::: Input for this task

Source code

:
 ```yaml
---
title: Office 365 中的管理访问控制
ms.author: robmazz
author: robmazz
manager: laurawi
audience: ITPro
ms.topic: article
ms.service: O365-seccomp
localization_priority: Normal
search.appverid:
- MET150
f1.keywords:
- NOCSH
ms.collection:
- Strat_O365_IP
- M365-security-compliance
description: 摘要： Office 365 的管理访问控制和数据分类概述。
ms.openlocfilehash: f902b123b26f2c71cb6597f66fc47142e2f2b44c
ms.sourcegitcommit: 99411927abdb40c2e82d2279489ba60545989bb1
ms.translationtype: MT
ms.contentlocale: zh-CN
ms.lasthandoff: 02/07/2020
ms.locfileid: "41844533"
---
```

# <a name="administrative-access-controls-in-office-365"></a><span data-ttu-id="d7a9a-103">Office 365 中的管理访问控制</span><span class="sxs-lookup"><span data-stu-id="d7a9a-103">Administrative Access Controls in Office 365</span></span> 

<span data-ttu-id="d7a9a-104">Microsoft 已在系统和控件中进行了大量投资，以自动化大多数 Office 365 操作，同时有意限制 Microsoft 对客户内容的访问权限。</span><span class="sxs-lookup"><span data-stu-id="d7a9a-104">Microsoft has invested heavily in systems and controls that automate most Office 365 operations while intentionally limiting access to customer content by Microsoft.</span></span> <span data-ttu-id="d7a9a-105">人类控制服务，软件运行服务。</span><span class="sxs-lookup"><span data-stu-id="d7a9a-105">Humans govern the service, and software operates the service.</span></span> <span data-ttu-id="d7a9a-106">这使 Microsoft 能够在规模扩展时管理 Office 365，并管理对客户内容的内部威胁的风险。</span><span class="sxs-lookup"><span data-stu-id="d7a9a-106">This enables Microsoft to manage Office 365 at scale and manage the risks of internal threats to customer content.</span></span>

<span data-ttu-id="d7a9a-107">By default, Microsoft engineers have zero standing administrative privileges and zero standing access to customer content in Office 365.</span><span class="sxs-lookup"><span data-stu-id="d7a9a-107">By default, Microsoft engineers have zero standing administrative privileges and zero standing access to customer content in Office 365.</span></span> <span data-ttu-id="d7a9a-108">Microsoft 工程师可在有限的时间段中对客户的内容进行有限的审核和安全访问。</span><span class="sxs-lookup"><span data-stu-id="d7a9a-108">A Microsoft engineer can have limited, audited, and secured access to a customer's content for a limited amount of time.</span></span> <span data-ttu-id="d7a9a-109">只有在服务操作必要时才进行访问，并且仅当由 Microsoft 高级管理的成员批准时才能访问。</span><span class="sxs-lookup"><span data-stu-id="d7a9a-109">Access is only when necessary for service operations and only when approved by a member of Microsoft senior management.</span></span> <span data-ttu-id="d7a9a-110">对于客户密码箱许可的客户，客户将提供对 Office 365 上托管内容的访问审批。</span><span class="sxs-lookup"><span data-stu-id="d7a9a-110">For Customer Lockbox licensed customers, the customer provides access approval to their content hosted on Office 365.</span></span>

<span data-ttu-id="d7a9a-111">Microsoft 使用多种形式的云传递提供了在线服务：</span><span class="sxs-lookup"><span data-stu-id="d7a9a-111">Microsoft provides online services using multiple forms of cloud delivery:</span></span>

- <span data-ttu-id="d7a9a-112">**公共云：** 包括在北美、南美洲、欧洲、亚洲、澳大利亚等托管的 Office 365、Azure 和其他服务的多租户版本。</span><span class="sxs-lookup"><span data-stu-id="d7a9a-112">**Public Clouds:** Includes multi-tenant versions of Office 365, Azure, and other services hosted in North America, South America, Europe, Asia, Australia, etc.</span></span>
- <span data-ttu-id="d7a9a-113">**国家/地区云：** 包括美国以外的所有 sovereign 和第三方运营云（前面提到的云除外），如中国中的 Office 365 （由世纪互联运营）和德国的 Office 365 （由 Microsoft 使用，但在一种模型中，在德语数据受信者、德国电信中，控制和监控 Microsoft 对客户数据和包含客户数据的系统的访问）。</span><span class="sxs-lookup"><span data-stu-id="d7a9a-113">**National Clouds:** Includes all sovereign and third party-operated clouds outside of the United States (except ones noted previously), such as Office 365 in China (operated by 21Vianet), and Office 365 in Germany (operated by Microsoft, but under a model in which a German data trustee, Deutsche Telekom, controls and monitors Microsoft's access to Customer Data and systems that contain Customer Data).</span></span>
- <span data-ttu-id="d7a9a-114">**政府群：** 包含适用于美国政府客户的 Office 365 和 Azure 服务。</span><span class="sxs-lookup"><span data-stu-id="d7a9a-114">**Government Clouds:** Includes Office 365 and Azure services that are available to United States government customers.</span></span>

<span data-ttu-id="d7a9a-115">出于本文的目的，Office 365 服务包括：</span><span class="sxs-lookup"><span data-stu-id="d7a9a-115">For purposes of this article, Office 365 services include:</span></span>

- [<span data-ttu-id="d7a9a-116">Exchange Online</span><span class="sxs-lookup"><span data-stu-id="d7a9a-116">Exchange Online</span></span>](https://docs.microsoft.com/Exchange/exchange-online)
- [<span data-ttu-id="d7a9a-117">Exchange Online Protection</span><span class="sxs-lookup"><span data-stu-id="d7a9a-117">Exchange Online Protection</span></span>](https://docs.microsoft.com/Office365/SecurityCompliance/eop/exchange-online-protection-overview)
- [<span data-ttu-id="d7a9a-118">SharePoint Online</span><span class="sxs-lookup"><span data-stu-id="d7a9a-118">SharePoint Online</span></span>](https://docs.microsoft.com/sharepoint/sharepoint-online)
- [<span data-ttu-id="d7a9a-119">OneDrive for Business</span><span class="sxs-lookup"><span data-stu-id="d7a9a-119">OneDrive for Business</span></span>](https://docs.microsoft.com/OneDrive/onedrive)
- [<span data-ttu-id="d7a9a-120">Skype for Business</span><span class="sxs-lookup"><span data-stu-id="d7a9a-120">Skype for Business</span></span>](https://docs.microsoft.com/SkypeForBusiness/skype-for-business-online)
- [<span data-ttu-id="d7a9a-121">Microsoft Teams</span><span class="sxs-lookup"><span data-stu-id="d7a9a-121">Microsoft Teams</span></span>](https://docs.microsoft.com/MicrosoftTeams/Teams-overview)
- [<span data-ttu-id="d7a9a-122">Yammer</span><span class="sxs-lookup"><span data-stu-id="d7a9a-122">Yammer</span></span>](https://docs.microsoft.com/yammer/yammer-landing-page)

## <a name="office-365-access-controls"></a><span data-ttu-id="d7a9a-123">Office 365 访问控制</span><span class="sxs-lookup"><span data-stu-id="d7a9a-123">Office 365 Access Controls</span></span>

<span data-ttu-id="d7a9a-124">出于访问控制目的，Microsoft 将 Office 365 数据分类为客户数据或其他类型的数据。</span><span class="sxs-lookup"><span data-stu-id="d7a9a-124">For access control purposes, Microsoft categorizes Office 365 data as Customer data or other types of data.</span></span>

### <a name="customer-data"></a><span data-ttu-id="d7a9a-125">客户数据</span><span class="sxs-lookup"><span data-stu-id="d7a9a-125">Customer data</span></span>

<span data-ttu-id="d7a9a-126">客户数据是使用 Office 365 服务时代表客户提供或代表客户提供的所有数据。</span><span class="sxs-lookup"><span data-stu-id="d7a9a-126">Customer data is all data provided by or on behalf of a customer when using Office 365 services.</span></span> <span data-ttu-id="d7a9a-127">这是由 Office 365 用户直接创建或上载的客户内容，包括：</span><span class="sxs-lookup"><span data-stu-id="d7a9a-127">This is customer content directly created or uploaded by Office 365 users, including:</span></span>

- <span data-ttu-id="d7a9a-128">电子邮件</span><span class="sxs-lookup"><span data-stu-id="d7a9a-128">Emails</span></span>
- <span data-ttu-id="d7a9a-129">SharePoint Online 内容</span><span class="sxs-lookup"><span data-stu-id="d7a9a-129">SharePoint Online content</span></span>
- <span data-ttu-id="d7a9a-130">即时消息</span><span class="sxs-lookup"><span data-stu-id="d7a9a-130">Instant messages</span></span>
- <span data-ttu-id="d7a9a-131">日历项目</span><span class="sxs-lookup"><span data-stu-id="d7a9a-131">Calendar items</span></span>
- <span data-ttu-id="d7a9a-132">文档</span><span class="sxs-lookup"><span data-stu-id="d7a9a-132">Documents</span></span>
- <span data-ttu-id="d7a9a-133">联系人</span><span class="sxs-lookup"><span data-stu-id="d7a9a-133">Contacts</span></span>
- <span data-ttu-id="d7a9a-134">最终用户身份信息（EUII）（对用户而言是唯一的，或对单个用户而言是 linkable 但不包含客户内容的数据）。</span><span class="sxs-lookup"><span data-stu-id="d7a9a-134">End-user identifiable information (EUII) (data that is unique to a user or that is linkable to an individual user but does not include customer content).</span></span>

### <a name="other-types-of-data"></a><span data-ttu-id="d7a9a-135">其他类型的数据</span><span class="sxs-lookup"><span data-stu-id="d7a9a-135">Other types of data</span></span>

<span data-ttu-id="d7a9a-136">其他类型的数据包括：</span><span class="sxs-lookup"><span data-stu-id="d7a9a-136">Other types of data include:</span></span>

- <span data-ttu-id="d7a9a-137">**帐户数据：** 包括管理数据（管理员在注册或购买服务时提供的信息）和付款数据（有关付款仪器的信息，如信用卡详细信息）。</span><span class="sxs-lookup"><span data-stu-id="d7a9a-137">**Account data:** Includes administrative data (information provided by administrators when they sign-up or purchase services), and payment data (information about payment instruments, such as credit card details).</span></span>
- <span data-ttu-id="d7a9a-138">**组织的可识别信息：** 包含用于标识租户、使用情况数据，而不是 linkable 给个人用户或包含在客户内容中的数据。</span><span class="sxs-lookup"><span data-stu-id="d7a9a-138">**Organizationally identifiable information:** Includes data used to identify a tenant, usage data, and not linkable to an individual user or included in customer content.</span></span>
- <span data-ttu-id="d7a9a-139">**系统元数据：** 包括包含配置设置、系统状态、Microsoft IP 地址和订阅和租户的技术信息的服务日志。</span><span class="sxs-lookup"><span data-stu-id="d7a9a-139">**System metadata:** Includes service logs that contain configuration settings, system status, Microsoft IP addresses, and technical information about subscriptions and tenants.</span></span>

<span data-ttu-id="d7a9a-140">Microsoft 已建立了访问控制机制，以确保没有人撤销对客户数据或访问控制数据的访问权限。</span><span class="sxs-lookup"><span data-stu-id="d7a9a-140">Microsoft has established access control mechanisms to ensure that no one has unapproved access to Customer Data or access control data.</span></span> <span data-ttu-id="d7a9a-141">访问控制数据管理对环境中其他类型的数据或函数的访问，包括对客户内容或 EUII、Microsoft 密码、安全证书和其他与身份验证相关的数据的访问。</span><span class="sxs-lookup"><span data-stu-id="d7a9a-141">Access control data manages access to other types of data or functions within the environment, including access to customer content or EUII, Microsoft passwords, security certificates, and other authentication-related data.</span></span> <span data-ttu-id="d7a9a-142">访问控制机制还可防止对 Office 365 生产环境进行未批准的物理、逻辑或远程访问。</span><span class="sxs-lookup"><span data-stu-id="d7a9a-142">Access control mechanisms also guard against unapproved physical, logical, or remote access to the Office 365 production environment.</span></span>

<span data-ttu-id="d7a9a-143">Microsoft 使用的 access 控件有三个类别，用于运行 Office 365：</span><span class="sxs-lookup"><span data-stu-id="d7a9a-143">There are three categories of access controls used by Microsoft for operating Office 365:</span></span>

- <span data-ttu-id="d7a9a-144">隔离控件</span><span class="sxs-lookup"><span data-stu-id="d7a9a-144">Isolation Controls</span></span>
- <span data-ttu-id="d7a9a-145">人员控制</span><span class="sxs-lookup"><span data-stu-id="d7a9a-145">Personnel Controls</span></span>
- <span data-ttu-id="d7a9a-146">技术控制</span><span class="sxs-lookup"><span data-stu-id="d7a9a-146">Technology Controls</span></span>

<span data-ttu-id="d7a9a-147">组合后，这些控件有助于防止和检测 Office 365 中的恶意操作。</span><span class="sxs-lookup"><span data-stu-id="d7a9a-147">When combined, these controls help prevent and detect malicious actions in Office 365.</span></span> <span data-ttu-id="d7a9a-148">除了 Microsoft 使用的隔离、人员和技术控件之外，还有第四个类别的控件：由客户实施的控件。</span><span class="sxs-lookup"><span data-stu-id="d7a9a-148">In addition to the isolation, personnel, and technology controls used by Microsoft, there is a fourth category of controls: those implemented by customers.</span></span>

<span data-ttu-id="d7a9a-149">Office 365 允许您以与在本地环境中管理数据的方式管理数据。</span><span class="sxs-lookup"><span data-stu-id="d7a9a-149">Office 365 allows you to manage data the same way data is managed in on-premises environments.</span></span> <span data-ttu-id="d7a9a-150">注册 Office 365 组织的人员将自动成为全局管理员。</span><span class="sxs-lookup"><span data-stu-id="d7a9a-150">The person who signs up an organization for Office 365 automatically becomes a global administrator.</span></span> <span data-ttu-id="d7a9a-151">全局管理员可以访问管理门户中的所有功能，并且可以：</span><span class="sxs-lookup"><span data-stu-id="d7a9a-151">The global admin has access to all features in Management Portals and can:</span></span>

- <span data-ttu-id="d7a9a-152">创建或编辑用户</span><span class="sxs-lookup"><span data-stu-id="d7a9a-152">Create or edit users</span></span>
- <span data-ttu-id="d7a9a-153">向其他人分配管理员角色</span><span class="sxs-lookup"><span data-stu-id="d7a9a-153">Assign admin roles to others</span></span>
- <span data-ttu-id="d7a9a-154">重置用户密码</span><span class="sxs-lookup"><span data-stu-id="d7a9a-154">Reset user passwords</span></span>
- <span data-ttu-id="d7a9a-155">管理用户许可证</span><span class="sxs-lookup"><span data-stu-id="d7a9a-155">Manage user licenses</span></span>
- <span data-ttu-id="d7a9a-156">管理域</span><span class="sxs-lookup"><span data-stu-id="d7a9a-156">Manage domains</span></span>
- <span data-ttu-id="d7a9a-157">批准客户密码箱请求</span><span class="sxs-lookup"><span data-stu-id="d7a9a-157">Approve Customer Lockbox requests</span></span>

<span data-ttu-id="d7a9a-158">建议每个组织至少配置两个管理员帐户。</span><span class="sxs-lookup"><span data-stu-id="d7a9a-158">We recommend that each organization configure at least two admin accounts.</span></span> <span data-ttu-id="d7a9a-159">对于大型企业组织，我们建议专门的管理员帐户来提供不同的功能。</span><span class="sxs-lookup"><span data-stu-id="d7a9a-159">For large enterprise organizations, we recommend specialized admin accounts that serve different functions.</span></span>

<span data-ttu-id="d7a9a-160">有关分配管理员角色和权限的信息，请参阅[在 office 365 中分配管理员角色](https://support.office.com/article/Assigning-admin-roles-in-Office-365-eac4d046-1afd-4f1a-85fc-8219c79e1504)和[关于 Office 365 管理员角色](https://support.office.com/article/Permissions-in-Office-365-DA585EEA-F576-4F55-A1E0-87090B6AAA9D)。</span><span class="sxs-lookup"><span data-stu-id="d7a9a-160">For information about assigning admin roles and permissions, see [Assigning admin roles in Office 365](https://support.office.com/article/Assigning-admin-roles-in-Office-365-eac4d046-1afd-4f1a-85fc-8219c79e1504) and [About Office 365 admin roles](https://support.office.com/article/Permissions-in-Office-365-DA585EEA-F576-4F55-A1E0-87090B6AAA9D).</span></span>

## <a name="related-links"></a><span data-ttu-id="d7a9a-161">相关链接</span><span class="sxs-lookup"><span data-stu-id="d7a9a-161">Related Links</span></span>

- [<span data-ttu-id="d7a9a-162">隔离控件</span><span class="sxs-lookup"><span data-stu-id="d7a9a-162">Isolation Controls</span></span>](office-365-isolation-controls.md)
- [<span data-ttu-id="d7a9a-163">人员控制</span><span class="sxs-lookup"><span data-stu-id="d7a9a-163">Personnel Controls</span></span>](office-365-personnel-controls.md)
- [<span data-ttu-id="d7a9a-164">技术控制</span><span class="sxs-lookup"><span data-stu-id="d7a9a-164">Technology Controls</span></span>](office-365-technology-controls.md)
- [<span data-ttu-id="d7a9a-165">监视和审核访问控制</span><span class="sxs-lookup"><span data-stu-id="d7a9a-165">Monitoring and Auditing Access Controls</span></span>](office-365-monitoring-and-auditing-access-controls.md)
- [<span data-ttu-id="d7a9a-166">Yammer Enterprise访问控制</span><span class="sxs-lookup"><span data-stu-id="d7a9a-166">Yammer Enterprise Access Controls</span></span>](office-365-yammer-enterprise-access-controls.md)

::::::

*Goal of the exercise*:
Check every line above for the string "States" and copy those that have it.

*Task output*:
- <span data-ttu-id="d7a9a-113">**国家/地区云：** 包括美国以外的所有 sovereign 和第三方运营云（前面提到的云除外），如中国中的 Office 365 （由世纪互联运营）和德国的 Office 365 （由 Microsoft 使用，但在一种模型中，在德语数据受信者、德国电信中，控制和监控 Microsoft 对客户数据和包含客户数据的系统的访问）。</span><span class="sxs-lookup"><span data-stu-id="d7a9a-113">**National Clouds:** Includes all sovereign and third party-operated clouds outside of the United States (except ones noted previously), such as Office 365 in China (operated by 21Vianet), and Office 365 in Germany (operated by Microsoft, but under a model in which a German data trustee, Deutsche Telekom, controls and monitors Microsoft's access to Customer Data and systems that contain Customer Data).</span></span>
- <span data-ttu-id="d7a9a-114">**政府群：** 包含适用于美国政府客户的 Office 365 和 Azure 服务。</span><span class="sxs-lookup"><span data-stu-id="d7a9a-114">**Government Clouds:** Includes Office 365 and Azure services that are available to United States government customers.</span></span>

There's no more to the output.